> [How to complete this task]:
Look below for the line containing "the last two"; from there, print each line exactly up to and including the line containing "persistent-contact heat family.", and stop.

Top of Working data

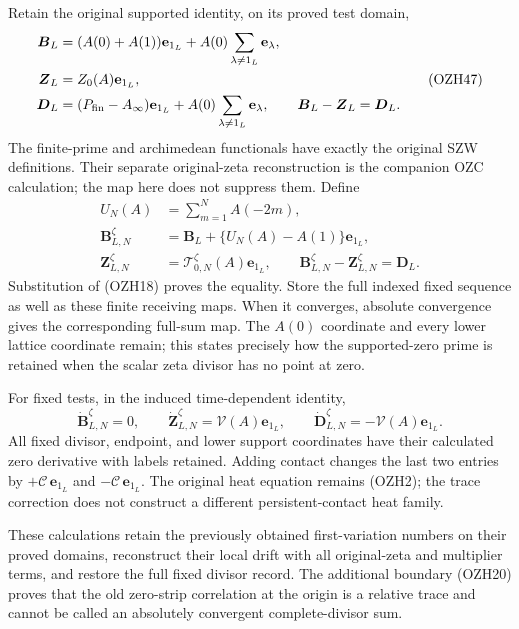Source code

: \documentclass[
  10pt,
  a4paper,
]{article}
\begin{document}
Retain the original supported identity, on its proved test domain, \[
\begin{aligned}
\boldsymbol B_L&=(A(0)+A(1))\mathbf e_{1_L}
+A(0)\sum_{\lambda\ne1_L}\mathbf e_\lambda,\\
\boldsymbol Z_L&=Z_0(A)\mathbf e_{1_L},\\
\boldsymbol D_L&=(P_{\rm fin}-A_\infty)\mathbf e_{1_L}
+A(0)\sum_{\lambda\ne1_L}\mathbf e_\lambda,\qquad
\boldsymbol B_L-\boldsymbol Z_L=\boldsymbol D_L.
\end{aligned}\tag{OZH47}
\] The finite-prime and archimedean functionals have exactly the
original SZW definitions. Their separate original-zeta reconstruction is
the companion OZC calculation; the map here does not suppress them.
Define \[
\begin{aligned}
U_N(A)&=\sum_{m=1}^N A(-2m),\\
\boldsymbol B_{L,N}^\zeta&=\boldsymbol B_L+
\{U_N(A)-A(1)\}\mathbf e_{1_L},\\
\boldsymbol Z_{L,N}^\zeta&=\mathcal T_{0,N}^\zeta(A)\mathbf e_{1_L},\qquad
\boldsymbol B_{L,N}^\zeta-\boldsymbol Z_{L,N}^\zeta
=\boldsymbol D_L.
\end{aligned}\tag{OZH48}
\] Substitution of (OZH18) proves the equality. Store the full indexed
fixed sequence as well as these finite receiving maps. When it
converges, absolute convergence gives the corresponding full-sum map.
The \(A(0)\) coordinate and every lower lattice coordinate remain; this
states precisely how the supported-zero prime is retained when the
scalar zeta divisor has no point at zero.

For fixed tests, in the induced time-dependent identity, \[
\dot{\boldsymbol B}_{L,N}^\zeta=0,\qquad
\dot{\boldsymbol Z}_{L,N}^\zeta=\mathcal V(A)\mathbf e_{1_L},\qquad
\dot{\boldsymbol D}_{L,N}^\zeta=-\mathcal V(A)\mathbf e_{1_L}.
\tag{OZH49}
\] All fixed divisor, endpoint, and lower support coordinates have their
calculated zero derivative with labels retained. Adding contact changes
the last two entries by \(+\mathcal C\,\mathbf e_{1_L}\) and
\(-\mathcal C\,\mathbf e_{1_L}\). The original heat equation remains
(OZH2); the trace correction does not construct a different
persistent-contact heat family.

These calculations retain the previously obtained first-variation
numbers on their proved domains, reconstruct their local drift with all
original-zeta and multiplier terms, and restore the full fixed divisor
record. The additional boundary (OZH20) proves that the old zero-strip
correlation at the origin is a relative trace and cannot be called an
absolutely convergent complete-divisor sum.
\end{document}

Bottom of Working data

> [Result of the task]:
the last two entries by \(+\mathcal C\,\mathbf e_{1_L}\) and
\(-\mathcal C\,\mathbf e_{1_L}\). The original heat equation remains
(OZH2); the trace correction does not construct a different
persistent-contact heat family.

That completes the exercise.